With her brother lying ill,
And her father shiv’ring on the step
That leads to the silent mill!
Alone I kneel in my blinding tears –
Alone in my black despair –
My heart o’erburdened with gloomy fears,
Yet far too bitter for prayer!
Why do you prate how the world still grows
More kind and more wise each day?
War’s bloody flame still glitters and glows;
The olives of peace decay!
Dead – dead – dead!
O! God, that my curse could fall
On the heads of those whose selfish aims
Have worked such woe for us all!
Man, blame me not for my burning words,
Nor bid me these thoughts disclaim;
For Death has riven the silvery chords
That swelled through my anguish’d frame,
True, I’m only a woman, whose heart
Lies struck with a mortal blow;
But, God! how keen is the bleeding smart
A mother alone may know!

Title:A Mother's Wail

Author:John Plummer

Publication:The Bolton Chronicle

Published in:Bolton

Date:24th May 1862

Keywords:domesticity, gender, poverty, unemployment, war


This poem, though written by a man, is in the voice of a grieving mother. It consists of four twelve line stanzas, the first of each being the triad exclamation ‘Dead – dead – dead!’ The rhyme scheme is quite unusual, with the first and third lines being the only ones unrhymed in each stanza – ABCBDEDEFGFG. After initial exclamations, the stanzas largely settle into alternating seven- and nine-syllable lines, and the metre is mostly iambic.

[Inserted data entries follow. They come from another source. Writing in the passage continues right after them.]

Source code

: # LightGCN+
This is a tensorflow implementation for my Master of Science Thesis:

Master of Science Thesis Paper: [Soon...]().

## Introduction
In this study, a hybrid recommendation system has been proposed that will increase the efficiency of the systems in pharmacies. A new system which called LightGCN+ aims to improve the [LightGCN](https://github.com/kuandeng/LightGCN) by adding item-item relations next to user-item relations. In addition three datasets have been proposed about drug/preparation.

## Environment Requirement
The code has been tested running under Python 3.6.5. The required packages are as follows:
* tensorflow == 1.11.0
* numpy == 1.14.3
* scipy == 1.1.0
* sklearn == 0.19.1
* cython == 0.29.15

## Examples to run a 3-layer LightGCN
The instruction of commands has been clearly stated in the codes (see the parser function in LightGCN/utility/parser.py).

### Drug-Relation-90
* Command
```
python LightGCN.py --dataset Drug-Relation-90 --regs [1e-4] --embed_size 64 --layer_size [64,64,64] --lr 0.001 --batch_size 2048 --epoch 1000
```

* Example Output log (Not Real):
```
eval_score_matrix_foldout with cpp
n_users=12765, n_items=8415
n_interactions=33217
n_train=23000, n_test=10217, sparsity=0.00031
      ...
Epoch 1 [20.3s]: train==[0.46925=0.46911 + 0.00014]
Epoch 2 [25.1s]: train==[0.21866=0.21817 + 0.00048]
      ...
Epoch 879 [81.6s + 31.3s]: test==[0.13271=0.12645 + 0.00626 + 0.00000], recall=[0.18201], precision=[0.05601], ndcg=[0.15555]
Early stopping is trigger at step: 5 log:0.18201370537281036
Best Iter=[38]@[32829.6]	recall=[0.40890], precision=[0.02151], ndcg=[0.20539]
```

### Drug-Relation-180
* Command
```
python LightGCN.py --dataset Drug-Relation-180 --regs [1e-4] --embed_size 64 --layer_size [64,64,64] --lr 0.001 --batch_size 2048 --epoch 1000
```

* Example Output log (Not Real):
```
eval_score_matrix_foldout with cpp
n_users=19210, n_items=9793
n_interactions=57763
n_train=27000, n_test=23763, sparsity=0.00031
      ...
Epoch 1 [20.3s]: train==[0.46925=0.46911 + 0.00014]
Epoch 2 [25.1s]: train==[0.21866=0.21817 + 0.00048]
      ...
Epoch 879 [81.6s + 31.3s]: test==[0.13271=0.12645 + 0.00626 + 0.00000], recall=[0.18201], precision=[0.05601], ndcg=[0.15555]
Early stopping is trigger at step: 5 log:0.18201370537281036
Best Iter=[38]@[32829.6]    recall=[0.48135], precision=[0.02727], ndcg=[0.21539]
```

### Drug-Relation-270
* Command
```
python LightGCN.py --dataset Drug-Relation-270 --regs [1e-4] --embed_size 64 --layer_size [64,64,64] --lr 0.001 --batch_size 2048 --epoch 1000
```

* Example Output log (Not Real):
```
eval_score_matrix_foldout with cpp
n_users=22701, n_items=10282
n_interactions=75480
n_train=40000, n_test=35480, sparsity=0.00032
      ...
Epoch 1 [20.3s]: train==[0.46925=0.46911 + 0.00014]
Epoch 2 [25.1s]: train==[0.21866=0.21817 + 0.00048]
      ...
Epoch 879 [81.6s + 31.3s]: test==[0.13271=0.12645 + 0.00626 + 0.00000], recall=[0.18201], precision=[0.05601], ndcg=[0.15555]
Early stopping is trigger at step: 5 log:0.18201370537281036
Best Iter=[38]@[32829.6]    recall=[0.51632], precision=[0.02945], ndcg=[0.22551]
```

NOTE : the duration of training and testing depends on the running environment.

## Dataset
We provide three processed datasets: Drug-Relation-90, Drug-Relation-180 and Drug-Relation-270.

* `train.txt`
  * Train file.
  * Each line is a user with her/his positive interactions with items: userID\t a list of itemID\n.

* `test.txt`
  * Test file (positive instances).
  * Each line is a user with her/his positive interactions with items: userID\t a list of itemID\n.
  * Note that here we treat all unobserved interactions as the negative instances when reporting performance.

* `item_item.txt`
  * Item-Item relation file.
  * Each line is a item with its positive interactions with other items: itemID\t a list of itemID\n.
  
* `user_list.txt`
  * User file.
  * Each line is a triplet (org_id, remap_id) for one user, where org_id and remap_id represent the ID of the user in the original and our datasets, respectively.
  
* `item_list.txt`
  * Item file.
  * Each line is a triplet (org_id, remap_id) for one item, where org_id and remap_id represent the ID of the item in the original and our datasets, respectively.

Although the poem concerns starvation and grief it touches on the subject of sexual morality in the first stanza, even suggesting that the daughter is better off dead than having succumbed to temptation in order to survive. These kinds of issues are not uncommon in Cotton Famine poetry, but interestingly we have yet to find such a poem which we can prove was actually written by a woman. The line containing the italicised phrase ‘I’m only a woman’ indicates Plummer’s earnestness in his attempt to inhabit the voice of his subject, but is also deeply chauvinistic in its attitude.

- SR.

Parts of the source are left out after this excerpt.